When I offer these little tidbits of historical knowledge about the role of the Enlightenment and Deism on the Founders—my usually evangelical audiences look like I just kicked their dogs—often dispirited that whatever they heard on religious radio about the Founders’ proto-evangelicalism—is not historically accurate. When I go further into my myth busting mode and mention how many Presidents were Masons and had ties to the Masons—Washington, Madison, Jefferson, Monroe, the list literally goes on and on—that usually seals the deal that no “real” Christian would be involved in such an unsavory secret society.  

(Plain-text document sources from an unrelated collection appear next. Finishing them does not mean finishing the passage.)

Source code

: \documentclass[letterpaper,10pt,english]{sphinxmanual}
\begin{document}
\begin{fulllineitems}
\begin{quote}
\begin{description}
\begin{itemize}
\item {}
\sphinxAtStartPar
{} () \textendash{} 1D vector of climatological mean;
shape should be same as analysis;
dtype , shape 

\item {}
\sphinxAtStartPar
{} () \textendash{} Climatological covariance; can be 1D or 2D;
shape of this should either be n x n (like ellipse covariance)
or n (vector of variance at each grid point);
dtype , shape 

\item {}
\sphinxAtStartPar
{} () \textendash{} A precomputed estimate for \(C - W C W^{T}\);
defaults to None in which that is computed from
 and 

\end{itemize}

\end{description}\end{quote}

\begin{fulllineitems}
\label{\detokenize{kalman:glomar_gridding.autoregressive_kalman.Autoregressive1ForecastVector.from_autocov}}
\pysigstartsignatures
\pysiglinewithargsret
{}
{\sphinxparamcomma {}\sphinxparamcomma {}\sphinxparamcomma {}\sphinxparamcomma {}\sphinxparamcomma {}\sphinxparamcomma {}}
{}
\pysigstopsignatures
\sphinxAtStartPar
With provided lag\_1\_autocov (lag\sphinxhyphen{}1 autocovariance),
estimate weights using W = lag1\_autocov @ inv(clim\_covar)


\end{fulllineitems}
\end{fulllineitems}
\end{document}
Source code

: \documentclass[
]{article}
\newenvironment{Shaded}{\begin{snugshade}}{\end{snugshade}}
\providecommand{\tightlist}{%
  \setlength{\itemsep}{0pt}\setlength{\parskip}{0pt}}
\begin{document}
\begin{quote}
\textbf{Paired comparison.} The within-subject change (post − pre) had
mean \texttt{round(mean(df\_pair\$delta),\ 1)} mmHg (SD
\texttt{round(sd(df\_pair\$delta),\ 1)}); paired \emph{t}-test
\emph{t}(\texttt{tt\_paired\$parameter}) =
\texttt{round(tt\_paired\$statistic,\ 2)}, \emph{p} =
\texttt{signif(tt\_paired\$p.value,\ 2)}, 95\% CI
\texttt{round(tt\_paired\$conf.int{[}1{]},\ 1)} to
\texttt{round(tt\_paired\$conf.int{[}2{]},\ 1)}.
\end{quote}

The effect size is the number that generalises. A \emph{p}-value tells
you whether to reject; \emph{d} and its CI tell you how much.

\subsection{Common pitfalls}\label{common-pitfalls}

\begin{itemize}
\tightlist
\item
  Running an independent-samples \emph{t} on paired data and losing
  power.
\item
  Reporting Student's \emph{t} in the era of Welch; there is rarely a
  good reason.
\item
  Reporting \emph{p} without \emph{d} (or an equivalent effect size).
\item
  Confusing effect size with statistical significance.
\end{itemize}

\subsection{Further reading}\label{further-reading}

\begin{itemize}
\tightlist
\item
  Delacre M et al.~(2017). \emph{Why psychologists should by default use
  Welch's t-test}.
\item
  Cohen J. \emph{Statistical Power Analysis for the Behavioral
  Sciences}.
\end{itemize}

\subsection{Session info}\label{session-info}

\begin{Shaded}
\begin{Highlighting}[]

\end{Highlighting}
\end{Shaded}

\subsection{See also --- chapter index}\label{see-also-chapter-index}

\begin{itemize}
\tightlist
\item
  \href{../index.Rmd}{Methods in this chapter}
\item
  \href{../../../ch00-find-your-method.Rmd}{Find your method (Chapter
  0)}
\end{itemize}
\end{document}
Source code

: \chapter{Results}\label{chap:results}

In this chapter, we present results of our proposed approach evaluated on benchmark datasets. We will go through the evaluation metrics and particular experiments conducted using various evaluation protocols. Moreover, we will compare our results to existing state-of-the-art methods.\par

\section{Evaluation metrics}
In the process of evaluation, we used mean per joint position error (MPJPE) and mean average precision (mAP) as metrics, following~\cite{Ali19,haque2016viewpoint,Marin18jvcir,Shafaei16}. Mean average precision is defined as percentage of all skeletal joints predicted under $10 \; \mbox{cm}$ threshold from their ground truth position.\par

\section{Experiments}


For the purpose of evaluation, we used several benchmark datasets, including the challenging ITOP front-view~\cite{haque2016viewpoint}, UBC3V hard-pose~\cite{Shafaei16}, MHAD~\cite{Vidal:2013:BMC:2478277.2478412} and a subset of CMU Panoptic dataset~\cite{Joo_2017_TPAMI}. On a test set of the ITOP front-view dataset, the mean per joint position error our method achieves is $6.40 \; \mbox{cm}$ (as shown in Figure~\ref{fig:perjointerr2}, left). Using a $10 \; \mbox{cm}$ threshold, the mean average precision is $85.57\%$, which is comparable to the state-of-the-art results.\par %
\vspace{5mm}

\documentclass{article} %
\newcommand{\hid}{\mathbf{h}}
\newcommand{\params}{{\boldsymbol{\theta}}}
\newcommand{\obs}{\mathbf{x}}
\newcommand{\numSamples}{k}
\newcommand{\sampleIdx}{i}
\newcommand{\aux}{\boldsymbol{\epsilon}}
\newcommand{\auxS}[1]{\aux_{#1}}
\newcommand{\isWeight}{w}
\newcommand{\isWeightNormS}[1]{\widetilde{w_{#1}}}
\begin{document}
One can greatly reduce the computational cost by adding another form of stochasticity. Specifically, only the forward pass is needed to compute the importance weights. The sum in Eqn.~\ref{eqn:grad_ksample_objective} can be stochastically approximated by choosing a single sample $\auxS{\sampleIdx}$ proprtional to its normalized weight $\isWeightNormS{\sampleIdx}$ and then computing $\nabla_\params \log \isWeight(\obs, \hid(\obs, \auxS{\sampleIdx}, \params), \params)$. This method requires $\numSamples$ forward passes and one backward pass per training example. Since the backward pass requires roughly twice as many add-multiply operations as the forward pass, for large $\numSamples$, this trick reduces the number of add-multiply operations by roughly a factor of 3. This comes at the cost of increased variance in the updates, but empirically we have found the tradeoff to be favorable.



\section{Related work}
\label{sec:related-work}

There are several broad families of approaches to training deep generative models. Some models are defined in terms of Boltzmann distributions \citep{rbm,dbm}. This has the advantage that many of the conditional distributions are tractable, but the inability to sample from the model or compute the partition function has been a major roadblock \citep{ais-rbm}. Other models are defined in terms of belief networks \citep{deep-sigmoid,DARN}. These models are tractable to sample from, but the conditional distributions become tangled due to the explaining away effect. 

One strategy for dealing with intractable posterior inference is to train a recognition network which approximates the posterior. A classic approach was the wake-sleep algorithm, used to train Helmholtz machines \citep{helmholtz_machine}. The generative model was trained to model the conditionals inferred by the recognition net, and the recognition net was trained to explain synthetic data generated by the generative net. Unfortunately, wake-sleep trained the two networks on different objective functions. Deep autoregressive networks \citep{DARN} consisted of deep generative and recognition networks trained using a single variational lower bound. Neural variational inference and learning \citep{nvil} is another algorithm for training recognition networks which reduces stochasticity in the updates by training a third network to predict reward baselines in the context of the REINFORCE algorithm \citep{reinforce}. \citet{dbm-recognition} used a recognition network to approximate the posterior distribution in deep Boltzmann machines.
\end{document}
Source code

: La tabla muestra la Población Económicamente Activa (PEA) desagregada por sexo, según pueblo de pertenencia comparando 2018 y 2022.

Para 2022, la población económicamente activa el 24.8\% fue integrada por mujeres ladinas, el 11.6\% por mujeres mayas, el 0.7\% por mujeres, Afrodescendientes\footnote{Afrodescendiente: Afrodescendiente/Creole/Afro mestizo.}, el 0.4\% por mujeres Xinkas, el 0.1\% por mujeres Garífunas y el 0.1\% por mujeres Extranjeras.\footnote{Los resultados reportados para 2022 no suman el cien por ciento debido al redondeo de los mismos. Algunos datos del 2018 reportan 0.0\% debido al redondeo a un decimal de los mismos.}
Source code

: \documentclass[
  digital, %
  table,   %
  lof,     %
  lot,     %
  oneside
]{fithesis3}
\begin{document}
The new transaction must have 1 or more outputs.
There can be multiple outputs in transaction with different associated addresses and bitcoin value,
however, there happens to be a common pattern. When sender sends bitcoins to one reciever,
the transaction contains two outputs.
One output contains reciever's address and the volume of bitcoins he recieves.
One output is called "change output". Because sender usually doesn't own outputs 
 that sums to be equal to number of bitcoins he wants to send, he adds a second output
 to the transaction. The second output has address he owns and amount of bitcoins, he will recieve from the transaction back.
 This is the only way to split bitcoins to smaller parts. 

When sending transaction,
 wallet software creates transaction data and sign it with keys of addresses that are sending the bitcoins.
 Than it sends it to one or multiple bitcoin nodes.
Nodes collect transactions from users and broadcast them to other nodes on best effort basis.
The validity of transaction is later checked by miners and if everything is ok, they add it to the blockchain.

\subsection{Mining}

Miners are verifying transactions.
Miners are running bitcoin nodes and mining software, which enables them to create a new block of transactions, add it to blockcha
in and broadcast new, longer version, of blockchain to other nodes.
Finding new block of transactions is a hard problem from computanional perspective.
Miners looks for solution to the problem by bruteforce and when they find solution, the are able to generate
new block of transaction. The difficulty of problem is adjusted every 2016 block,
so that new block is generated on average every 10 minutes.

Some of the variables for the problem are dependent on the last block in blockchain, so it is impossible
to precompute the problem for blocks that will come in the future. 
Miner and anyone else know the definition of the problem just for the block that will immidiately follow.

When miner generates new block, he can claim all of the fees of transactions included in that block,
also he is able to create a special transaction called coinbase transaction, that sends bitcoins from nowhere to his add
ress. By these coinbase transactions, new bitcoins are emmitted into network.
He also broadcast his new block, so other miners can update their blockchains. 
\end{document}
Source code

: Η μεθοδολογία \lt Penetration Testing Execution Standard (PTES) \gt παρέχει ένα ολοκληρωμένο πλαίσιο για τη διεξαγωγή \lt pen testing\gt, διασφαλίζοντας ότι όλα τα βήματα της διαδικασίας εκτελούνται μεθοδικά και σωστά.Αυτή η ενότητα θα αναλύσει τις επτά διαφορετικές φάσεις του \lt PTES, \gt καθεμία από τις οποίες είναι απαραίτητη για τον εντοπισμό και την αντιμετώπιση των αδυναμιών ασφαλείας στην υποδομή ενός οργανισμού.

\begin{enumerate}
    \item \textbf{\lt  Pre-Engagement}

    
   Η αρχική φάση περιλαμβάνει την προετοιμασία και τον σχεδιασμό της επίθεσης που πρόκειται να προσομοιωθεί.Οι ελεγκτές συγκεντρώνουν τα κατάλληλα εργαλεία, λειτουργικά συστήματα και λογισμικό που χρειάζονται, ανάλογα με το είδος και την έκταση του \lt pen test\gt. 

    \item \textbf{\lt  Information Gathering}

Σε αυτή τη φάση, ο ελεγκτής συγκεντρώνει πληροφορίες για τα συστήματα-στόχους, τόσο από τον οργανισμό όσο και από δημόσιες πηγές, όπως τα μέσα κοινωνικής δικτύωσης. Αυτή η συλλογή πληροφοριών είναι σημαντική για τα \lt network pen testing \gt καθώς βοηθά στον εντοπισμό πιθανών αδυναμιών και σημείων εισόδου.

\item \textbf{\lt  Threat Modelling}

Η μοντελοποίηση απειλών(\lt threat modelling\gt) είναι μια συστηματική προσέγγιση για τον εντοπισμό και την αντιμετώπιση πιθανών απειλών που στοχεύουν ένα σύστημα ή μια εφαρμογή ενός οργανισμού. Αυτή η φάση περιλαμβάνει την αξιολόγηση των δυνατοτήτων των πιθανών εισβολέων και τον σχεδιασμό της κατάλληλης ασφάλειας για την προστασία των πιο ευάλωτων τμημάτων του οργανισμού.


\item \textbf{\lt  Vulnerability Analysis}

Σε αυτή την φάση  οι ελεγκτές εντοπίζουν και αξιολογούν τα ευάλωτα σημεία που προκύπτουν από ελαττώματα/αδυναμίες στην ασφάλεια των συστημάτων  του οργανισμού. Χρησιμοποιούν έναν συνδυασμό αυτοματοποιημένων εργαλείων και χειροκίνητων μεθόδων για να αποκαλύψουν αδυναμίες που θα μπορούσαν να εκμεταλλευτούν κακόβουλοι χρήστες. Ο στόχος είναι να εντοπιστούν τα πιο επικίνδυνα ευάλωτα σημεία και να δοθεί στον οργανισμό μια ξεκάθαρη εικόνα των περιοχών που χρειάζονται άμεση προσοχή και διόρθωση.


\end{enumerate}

The House stenographer’s rant expressed her incredulity that a nation under God could ever come under the influence of this timeless and totally unsubstantiated Masonic conspiracy. But it is this historical reality of the Masonic roots of many of the Founders, that lays waste to Rev. Cruz’s historically erroneous claims that these same Masonic founders—were, in fact, evangelical Christians.  Because after all, if they were Cruz’ kinda Christians, they would have never accepted Masonic initiation—and there would not be those funny all-seeing eyes on our currency. If they were Cruz’ kinda Christians, they would not have cut out the supernatural events referenced in the Bible and re-written it as a “reasoned” book of virtue and ethics (Jefferson’s Bible)—and really after all, would Cruz’s kinda Christians have held fellow human beings—many of the Christians—in chattel slavery for decades?  I even wonder if Cruz has asked himself any of these questions?  After all, if you are on a crusade for Truth—speaking to sold-out crowds over the din of the “Eye of the Tiger,” promoting your son as an “Anointed One,” you can make all the ridiculous claims you like—because unlike that powerless government worker—no one is gonna escort the Senator from Texas’ dad off the stage.